Trump’s proposed “skinny” budget would eliminate all U.S. funding for the UN Framework Convention on Climate Change’s Green Climate Fund (GCF).

The GCF, formed in 2010, is a key body for the implementation of the Paris Agreement, intended to be the primary vehicle to facilitate the pledge made by developed countries to, by 2020, mobilize $100 billion per year toward developing countries’ climate change mitigation and adaptation efforts. As of March 2017, $10.3 billion had been pledged to the GCF, $3 billion by the U.S., which has only actually deposited $1 billion, including a dramatic, last-minute deposit of $500 million in the final three days of the Obama Administration. Now the remaining $2 billion of the U.S. pledge is unlikely to materialize, decreasing the global availability of GCF funds by nearly 20%.

The GCF offers perhaps the most detailed gender guidelines of any international climate body and has been at the forefront of incorporating gender-responsiveness in international climate policy.

For example, the GCF requires all partners who propose and implement GCF-funded projects to document their gender policy and gender expertise. This requirement has already catalyzed change: Deutsche Bank developed its first-ever gender policy, which observers attribute to its desire to participate in the GCF. Much is yet to be seen as to whether the GCF’s progressive gender policy will translate into greater gender equity and more sustainable climate investments, but President Trump’s efforts to disengage from the fund will mean that the U.S. will lose capacity to shape practices moving forward.

Room for Hope?

Important actions against the Trump Administration’s signals of disengagement from global climate change efforts offer signs of hope. Thousands of protesters marched in Washington, D.C. and across the country in support of greater environmental protections. States have largely maintained their environmental commitments, with some, like California, proposing even more stringent environmental policies in direct response to federal rollbacks. And major companies have voiced their preference for continuity in U.S. engagement in international climate policy and for slowing down environmental deregulation. Countervailing forces to Trump Administration rollbacks are also taking shape internationally. Just prior to Trump’s inauguration, China announced a plan to invest $360 billion in renewable energy by 2020.

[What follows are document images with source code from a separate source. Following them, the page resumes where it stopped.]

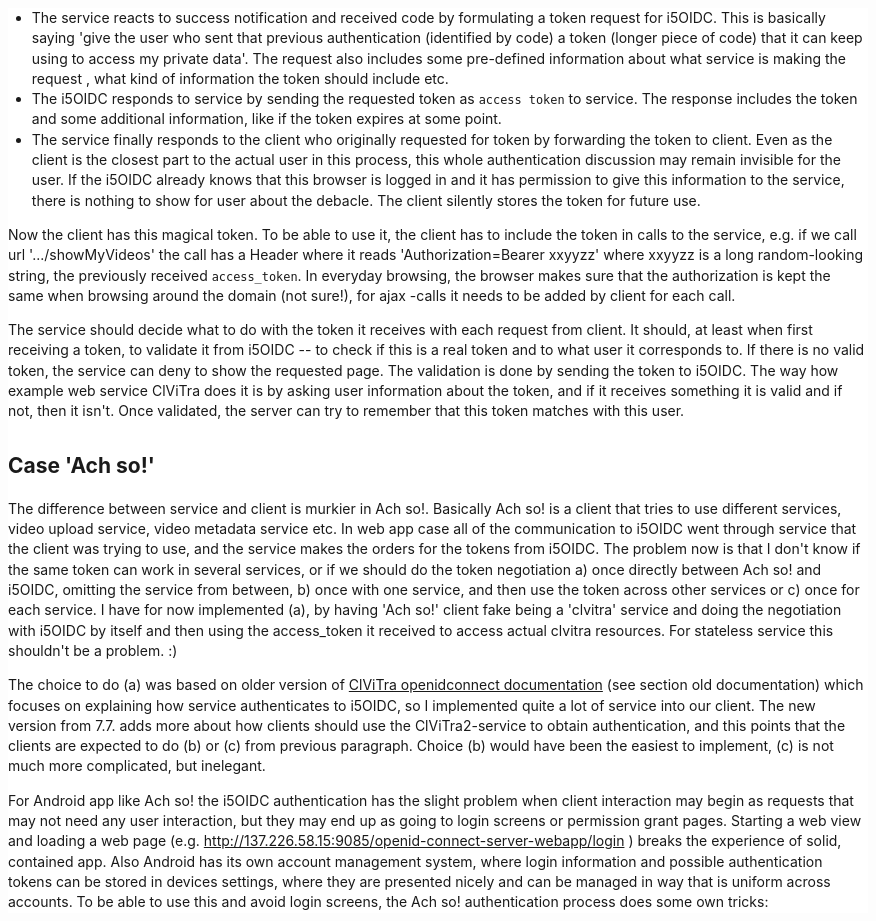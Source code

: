 * The service reacts to success notification and received code by formulating a token request for i5OIDC. This is basically saying 'give the user who sent that previous authentication (identified by code) a token (longer piece of code) that it can keep using to access my private data'. The request also includes some pre-defined information about what service is making the request , what kind of information the token should include etc.
* The i5OIDC responds to service by sending the requested token as `access token` to service. The response includes the token and some additional information, like if the token expires at some point.
* The service finally responds to the client who originally requested for token by forwarding the token to client. Even as the client is the closest part to the actual user in this process, this whole authentication discussion may remain invisible for the user. If the i5OIDC already knows that this browser is logged in and it has permission to give this information to the service, there is nothing to show for user about the debacle. The client silently stores the token for future use.     

Now the client has this magical token. To be able to use it, the client has to include the token in calls to the service, e.g. if we call url '.../showMyVideos' the call has a Header where it reads 'Authorization=Bearer xxyyzz' where xxyyzz is a long random-looking string, the previously received `access_token`. In everyday browsing, the browser makes sure that the authorization is kept the same when browsing around the domain (not sure!), for ajax -calls it needs to be added by client for each call.

The service should decide what to do with the token it receives with each request from client. It should, at least when first receiving a token, to validate it from i5OIDC -- to check if this is a real token and to what user it corresponds to. If there is no valid token, the service can deny to show the requested page. The validation is done by sending the token to i5OIDC. The way how example web service ClViTra does it is by asking user information about the token, and if it receives something it is valid and if not, then it isn't. Once validated, the server can try to remember that this token matches with this user. 

## Case 'Ach so!'

The difference between service and client is murkier in Ach so!. Basically Ach so! is a client that tries to use different services, video upload service, video metadata service etc. In web app case all of the communication to i5OIDC went through service that the client was trying to use, and the service makes the orders for the tokens from i5OIDC. The problem now is that I don't know if the same token can work in several services, or if we should do the token negotiation a) once directly between Ach so! and i5OIDC, omitting the service from between, b) once with one service, and then use the token across other services or c) once for each service. I have for now implemented (a), by having 'Ach so!' client fake being a 'clvitra' service and doing the negotiation with i5OIDC by itself and then using the access_token it received to access actual clvitra resources. For stateless service this shouldn't be a problem. :) 

The choice to do (a) was based on older version of [ClViTra openidconnect documentation](https://github.com/learning-layers/Cloud-Video-Transcoder/blob/master/openidconnect.md) (see section old documentation) which focuses on explaining how service authenticates to i5OIDC, so I implemented quite a lot of service into our client. The new version from 7.7. adds more about how clients should use the ClViTra2-service to obtain authentication, and this points that the clients are expected to do (b) or (c) from previous paragraph. Choice (b) would have been the easiest to implement, (c) is not much more complicated, but inelegant.  

For Android app like Ach so! the i5OIDC authentication has the slight problem when client interaction may begin as requests that may not need any user interaction, but they may end up as going to login screens or permission grant pages. Starting a web view and loading a web page (e.g. http://137.226.58.15:9085/openid-connect-server-webapp/login ) breaks the experience of solid, contained app. Also Android has its own account management system, where login information and possible authentication tokens can be stored in devices settings, where they are presented nicely and can be managed in way that is uniform across accounts. To be able to use this and avoid login screens, the Ach so! authentication process does some own tricks:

Climate change impacts are not felt over 100 days, but over the course of decades.

The full impact of the Trump Administration is yet to be seen. Smart leadership is needed to design policies that account for vulnerable populations and give voice to marginalized groups at the front lines of environmental harm. The U.S. has never been close to perfect in this regard. But at the same time that the U.S. cedes international leadership on climate policy to the next group of leaders—whether they be U.S. states, other countries, or civil society groups—the challenge of addressing environmental problems is becoming even greater. Groups beyond the White House should find ways to put the international community’s focus on the key intersectional issues affected by climate and other environmental policies and must press the issue of fairness in environmental policies by centering the differences in environmental impact across income, race, age, and, as highlighted here, gender. Highlighting the connections across these multiple dimensions will help build broader coalitions of action and drive the world to solutions that benefit populations justly.

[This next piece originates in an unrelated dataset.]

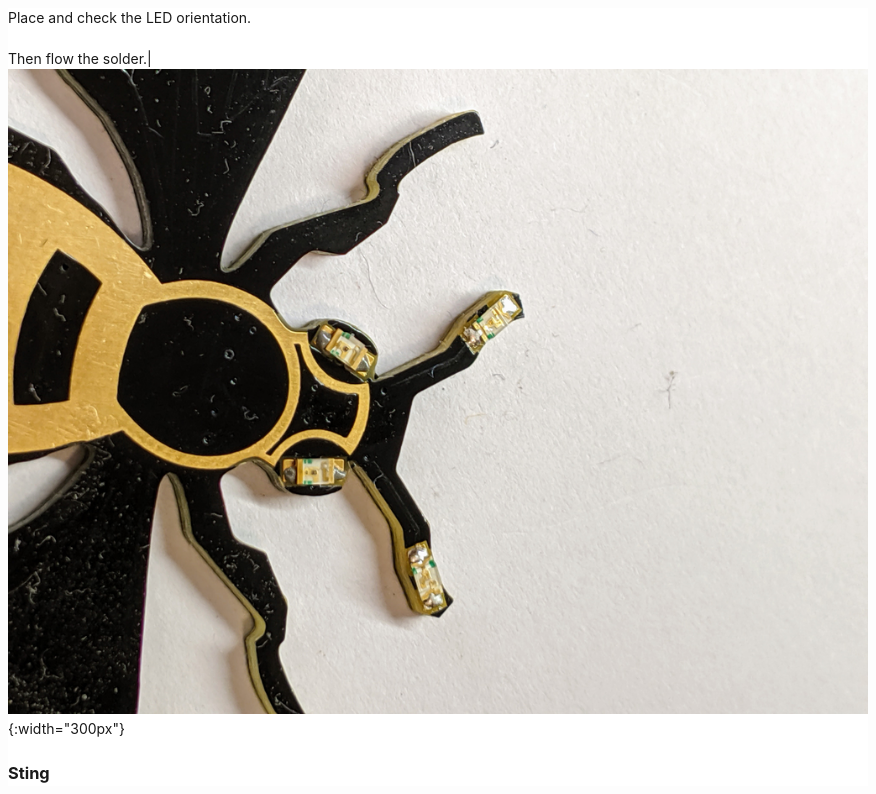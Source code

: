 Place and check the LED orientation.<BR><BR> Then flow the solder.| ![](assets/SMBee-eyes-placed.jpg){:width="300px"}

### Sting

— Gabriel Chan is an Assistant Professor at the Humphrey School of Public Affairs at the University of Minnesota.

— Photo of female farmer in Bhutan, one of the world’s “hot spots” where 7 in 10 families depend on agriculture, by Asian Development Bank

 

[1] Notably the coal mining sector ranks last out of all 279 industries tracked by the Bureau of Labor Statistics for the combined workforce that is either Black or African American, Asian, or Hispanic or Latino.